DisjunctiveGraphJspEnv¶

class graph_jsp_env.disjunctive_graph_jsp_env.DisjunctiveGraphJspEnv(jps_instance: ndarray[Any, dtype[ScalarType]] = None, *, reward_function='trivial', custom_reward_function: Callable = None, reward_function_parameters: Dict = None, normalize_observation_space: bool = True, flat_observation_space: bool = True, dtype: str = 'float32', action_mode: str = 'task', env_transform: str = None, perform_left_shift_if_possible: bool = True, c_map: str = 'rainbow', dummy_task_color='tab:gray', default_visualisations: List[str] = None, visualizer_kwargs: Dict = None, verbose: int = 0)[source]¶

Bases: Env

Custom Environment for the Job Shop Problem (jsp) that follows gymnasium interface.

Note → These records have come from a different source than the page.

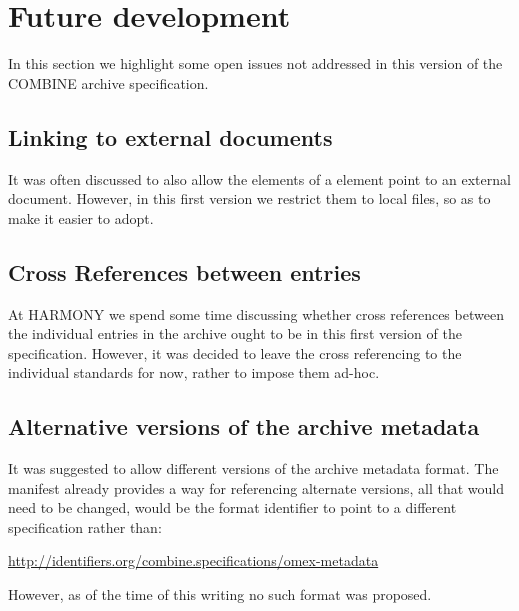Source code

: 
\section{Future development}
\label{future}
In this section we highlight some open issues not addressed in this 
version of the COMBINE archive specification. 


\subsection{Linking to external documents}
It was often discussed to also allow the  elements of a 
\Content element point to an external document. However, in this first 
version we restrict them to local files, so as to make it easier to 
adopt. 

\subsection{Cross References between entries}
At HARMONY we spend some time discussing whether cross references 
between the individual entries in the archive ought to be in this first 
version of the specification. However, it was decided to leave the cross 
referencing to the individual standards for now, rather to impose them 
ad-hoc. 

\subsection{Alternative versions of the archive metadata}
It was suggested to allow different versions of the archive metadata 
format. The manifest already provides a way for referencing alternate 
versions, all that would need to be changed, would be the format 
identifier to point to a different specification rather than: 


\url{http://identifiers.org/combine.specifications/omex-metadata}

However, as of the time of this writing no such format was proposed.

This environment is inspired by the

The disjunctive graph machine representation of the job shop scheduling problem

by Jacek Błażewicz 2000

https://www.sciencedirect.com/science/article/pii/S0377221799004865

and

Learning to Dispatch for Job Shop Scheduling via Deep Reinforcement Learning

by Zhang, Cong, et al. 2020

https://proceedings.neurips.cc/paper/2020/file/11958dfee29b6709f48a9ba0387a2431-Paper.pdf

https://github.com/zcaicaros/L2D

This environment does not explicitly include disjunctive edges, like specified by Jacek Błażewicz, only conjunctive edges. Additional information is saved in the edges and nodes, such that one could construct the disjunctive edges, so the is no loss in information. Moreover, this environment does not implement the graph matrix datastructure by Jacek Błażewicz, since in provides no benefits in chosen the reinforcement learning stetting (for more details have a look at the master thesis).

This environment is more similar to the Zhang, Cong, et al. implementation. Zhang, Cong, et al. seems to store exclusively time-information exclusively inside nodes (see Figure 2: Example of state transition) and no additional information inside the edges (like weights in the representation of Jacek Błażewicz). However, I had a rough time in understanding the code of Zhang, Cong, et al. 2020, so I might be wrong about that.

The DisjunctiveGraphJssEnv uses the networkx library for graph structure and graph visualization. It is highly configurable and offers a lot of rendering options.

get_action_history() → List[int][source]¶: returns the action history of the current episode. :return: list of actions

get_makespan() → float[source]¶: returns the makespan in the terminal state. :return:

get_reward(state: ndarray[Any, dtype[ScalarType]], done: bool, info: Dict, makespan_this_step: float)[source]¶

get_state() → ndarray[Any, dtype[ScalarType]][source]¶

returns the state of the environment as numpy array.

Returns:: the state of the environment as numpy array.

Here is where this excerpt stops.